Install lrzip, available in the official repositories.



Compression of directories (recursive) requires lrztar, which first tars the directory, then compresses the single file just like tar does when users compress with gzip or xz (tar zcf ... and tar Jcz ..., respectively). Note that the compression algorithms are used after the rzip-like precompressing of the archive, instead of e.g. plain LZMA compression in normal "LZMA compressed archives".

This will produce an LZMA compressed archive foo.tar.lrz from a directory named foo:

$ lrztar foo

This will produce an LZMA compressed archive bar.lrz from a file named bar:

$ lrzip bar

For extreme compression, add the -z switch which enables ZPAQ but takes notably longer than LZMA:

$ lrztar -z foo

For extremely fast compression and decompression, use the -l switch for LZO:

$ lrzip -l bar


To completely extract an archived directory:

$ lrzuntar foo.tar.lrz

To decompress bar.lrz to bar:

$ lrunzip bar.lrz


Lrzip uses an extended version of rzip, which does a first pass long distance redundancy reduction. The lrzip modifications make it scale according to memory size. The data is then either:

  1. Compressed by LZMA (default), which gives excellent compression at approximately twice the speed of bzip2 compression
  2. Compressed by a number of other compressors chosen for different reasons, in order of likelihood of usefulness:
    1. ZPAQ: Extreme compression up to 20% smaller than LZMA, but ultra slow at compression AND decompression.
    2. LZO: Extremely fast compression and decompression, which on most machines compresses faster than disk writing making it as fast (or even faster) than simply copying a large file.
    3. GZIP: Almost as fast as LZO, but with better compression.
    4. BZIP2: A defacto linux standard of sorts, but is the middle ground between LZMA and gzip and neither here nor there.
  3. Leaving it uncompressed and rzip prepared. This form improves substantially any compression performed on the resulting file in both size and speed (due to the nature of rzip preparation merging similar compressible blocks of data and creating a smaller file). By "improving" it will either speed up the very slow compressors with minor detriment to compression, or greatly increase the compression of simple compression algorithms.

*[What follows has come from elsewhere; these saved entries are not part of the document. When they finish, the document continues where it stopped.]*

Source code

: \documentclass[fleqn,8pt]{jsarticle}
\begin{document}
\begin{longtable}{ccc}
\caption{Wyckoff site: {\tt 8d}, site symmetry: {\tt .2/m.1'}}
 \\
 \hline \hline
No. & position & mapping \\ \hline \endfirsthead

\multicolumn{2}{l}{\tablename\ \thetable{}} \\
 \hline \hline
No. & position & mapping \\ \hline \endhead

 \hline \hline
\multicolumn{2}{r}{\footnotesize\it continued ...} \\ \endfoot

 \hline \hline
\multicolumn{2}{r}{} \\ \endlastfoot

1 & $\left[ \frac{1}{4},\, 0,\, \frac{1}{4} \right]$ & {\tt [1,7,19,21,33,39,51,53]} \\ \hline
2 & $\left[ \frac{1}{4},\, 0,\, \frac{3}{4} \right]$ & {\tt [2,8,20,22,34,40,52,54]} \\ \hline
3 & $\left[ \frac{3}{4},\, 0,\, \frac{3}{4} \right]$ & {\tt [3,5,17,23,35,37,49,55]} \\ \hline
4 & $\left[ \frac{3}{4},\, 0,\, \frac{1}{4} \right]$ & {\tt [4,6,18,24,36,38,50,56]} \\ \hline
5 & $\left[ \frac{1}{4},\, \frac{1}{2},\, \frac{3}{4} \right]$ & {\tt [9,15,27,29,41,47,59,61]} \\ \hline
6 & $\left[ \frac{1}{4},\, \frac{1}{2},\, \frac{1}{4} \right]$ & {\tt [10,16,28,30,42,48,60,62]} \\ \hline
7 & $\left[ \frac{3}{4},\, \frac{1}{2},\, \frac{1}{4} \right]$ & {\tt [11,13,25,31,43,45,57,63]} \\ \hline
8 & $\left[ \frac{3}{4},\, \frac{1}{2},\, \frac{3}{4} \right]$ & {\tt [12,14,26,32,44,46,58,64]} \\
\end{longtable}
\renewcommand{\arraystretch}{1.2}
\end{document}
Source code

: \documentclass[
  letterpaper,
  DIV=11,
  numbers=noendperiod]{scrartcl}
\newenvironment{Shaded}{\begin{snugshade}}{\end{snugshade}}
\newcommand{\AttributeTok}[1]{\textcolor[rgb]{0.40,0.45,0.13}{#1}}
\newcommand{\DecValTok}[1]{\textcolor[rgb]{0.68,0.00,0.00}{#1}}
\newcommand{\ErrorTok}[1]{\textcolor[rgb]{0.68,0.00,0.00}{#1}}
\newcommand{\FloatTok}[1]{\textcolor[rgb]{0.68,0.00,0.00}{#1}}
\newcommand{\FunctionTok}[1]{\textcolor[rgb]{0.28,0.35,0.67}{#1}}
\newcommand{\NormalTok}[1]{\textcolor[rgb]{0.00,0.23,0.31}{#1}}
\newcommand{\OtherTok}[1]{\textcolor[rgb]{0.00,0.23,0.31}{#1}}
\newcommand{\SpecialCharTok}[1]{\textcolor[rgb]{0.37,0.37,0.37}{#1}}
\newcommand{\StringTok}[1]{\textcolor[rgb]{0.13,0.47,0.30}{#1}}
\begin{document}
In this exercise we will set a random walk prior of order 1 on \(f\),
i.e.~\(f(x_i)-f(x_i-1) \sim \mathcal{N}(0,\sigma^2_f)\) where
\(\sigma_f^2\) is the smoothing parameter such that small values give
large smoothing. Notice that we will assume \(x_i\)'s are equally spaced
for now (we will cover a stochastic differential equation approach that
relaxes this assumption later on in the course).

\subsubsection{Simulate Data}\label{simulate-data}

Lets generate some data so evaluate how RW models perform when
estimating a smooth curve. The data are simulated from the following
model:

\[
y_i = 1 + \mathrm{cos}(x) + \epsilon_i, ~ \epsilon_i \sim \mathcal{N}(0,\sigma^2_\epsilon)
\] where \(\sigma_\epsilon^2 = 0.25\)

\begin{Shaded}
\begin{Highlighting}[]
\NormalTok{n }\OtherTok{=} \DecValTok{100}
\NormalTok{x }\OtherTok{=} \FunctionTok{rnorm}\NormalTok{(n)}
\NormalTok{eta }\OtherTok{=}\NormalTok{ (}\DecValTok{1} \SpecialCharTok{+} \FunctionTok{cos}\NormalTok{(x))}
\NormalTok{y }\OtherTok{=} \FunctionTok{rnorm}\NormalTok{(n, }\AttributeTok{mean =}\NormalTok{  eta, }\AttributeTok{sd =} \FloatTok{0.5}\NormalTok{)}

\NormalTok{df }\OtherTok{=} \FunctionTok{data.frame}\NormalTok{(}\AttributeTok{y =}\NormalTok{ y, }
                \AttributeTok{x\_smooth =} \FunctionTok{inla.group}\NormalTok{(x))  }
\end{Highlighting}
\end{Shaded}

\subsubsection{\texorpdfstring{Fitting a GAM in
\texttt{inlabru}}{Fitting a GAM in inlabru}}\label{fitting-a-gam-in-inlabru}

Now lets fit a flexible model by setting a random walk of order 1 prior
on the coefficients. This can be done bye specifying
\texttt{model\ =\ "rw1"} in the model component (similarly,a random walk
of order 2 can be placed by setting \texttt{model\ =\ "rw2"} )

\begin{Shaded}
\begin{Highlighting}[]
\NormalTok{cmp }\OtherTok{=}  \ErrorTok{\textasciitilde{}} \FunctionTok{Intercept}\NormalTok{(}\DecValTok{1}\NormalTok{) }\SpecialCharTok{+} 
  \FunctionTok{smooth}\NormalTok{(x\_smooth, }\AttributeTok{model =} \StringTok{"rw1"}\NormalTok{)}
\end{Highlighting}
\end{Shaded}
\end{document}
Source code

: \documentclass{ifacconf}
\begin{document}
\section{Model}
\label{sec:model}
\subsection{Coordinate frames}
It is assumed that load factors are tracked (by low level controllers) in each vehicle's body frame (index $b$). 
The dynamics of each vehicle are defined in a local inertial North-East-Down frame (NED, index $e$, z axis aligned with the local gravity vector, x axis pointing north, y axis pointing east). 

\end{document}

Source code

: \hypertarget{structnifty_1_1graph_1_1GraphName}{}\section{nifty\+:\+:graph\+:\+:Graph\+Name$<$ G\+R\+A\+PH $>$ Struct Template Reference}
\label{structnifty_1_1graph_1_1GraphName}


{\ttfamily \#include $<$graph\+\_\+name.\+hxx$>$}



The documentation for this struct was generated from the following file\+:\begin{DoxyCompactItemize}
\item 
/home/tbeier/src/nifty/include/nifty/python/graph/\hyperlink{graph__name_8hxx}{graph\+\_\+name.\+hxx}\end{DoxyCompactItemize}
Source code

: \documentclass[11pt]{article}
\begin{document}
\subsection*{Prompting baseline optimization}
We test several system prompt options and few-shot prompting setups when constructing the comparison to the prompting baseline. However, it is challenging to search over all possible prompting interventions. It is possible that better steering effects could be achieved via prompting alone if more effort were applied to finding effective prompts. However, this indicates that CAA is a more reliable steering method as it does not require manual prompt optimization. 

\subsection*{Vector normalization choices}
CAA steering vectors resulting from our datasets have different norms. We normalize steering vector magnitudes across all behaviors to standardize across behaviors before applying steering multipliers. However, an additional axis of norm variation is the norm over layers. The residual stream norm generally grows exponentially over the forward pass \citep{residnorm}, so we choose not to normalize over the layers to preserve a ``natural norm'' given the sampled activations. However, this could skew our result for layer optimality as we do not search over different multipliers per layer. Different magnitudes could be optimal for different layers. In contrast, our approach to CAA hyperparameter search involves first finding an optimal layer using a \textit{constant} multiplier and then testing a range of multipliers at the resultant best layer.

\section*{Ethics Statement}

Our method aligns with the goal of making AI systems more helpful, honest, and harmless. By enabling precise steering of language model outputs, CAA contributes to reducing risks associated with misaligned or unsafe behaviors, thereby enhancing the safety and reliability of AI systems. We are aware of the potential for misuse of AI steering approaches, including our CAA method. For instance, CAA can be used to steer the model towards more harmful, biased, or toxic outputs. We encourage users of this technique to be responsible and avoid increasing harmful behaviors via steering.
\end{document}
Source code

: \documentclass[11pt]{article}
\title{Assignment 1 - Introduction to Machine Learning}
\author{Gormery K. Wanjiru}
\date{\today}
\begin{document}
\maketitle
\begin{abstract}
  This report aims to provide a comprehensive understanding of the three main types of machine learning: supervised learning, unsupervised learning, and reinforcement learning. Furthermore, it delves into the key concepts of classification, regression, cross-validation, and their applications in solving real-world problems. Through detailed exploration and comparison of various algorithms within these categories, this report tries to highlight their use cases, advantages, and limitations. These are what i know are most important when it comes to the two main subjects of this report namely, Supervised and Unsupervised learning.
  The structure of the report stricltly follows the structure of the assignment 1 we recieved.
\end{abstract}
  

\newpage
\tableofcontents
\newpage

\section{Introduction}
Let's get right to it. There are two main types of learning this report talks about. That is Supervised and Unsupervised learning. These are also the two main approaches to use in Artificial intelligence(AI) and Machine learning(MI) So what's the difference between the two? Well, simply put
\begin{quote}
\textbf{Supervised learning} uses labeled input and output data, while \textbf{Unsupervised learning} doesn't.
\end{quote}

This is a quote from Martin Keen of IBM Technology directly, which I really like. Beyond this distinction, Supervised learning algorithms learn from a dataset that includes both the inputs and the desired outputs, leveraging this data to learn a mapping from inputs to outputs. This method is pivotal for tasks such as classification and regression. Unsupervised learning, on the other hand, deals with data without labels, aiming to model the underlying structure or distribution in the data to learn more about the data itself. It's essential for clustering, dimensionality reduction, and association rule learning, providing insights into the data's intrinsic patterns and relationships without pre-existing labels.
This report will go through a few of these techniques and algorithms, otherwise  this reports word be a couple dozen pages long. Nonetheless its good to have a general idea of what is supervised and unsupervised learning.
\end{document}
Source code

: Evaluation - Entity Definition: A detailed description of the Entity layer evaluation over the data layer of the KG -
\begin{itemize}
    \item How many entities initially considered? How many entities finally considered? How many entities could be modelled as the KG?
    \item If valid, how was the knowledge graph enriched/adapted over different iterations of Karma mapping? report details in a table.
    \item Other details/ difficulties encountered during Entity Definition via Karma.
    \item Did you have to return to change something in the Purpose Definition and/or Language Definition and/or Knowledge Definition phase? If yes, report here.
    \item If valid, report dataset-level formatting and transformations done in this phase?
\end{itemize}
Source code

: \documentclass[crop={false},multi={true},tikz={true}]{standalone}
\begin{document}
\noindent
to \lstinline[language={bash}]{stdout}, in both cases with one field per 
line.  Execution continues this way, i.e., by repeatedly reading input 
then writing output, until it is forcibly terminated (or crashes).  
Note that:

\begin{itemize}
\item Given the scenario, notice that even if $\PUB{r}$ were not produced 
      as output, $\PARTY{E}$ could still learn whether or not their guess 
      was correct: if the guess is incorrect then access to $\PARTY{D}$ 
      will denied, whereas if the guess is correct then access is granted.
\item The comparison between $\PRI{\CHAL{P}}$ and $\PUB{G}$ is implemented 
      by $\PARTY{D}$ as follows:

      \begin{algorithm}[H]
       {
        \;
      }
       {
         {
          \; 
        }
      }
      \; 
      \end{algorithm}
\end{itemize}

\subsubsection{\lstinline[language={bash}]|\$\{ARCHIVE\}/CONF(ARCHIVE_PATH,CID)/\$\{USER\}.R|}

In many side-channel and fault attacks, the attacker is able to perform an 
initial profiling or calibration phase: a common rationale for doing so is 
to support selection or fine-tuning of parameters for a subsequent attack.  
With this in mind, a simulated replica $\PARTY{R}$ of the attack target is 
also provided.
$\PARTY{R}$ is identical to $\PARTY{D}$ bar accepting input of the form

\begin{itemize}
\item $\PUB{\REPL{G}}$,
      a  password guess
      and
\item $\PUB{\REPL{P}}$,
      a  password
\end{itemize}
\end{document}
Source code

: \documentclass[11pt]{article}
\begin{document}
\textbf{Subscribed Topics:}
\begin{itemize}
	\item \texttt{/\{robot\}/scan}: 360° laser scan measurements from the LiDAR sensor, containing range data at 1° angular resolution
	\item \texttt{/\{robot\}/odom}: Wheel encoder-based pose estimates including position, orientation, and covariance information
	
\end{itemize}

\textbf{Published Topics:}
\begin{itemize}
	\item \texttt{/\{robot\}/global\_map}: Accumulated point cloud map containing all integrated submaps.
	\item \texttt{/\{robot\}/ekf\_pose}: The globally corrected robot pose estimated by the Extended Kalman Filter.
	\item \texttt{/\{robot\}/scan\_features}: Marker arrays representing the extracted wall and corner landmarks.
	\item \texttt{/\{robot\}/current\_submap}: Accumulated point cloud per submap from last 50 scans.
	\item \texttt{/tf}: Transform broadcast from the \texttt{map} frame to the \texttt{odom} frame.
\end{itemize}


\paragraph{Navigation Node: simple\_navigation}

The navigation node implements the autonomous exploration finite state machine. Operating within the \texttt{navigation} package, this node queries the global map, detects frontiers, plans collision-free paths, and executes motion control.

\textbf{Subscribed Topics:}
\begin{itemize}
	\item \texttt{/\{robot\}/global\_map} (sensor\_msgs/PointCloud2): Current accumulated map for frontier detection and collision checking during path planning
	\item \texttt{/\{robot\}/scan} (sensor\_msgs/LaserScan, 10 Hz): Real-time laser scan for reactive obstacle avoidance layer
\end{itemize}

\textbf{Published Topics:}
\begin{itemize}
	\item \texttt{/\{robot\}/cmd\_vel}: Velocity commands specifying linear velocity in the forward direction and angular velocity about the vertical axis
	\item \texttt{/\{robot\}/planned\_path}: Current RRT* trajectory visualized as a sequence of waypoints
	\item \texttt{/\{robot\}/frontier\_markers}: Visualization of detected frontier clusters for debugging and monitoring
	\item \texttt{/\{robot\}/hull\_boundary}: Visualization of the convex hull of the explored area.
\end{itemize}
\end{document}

The major disadvantages are:

  1. The main lrzip application only works on single files, so it requires the lrztar wrapper to fake a complete archiver.
  2. It requires a lot of memory to get the best performance out of (as much memory as the size of the data to compress; but see the sliding mmap below), and is not really usable (for compression) with less than 256MB. Decompression requires less ram and works on smaller ram machines. Sometimes swap may need to be enabled on these lower ram machines for the operating system to be happy.
  3. STDIN/STDOUT works fine on both compression and decompression, but larger files compressed in this manner will end up being less efficiently compressed.

The unique feature of lrzip is that it tries to make the most of the available ram in your system at all times for maximum benefit. It does this by default, choosing the largest sized window possible without running out of memory. It also has a unique "sliding mmap" feature which makes it possible to even use a compression window larger than your ramsize, if the file is that large. It does this (with the -U option) by implementing one large mmap buffer as per normal, and a smaller moving buffer to track which part of the file is currently being examined, emulating a much larger single mmapped buffer. Unfortunately, this mode can be many times slower.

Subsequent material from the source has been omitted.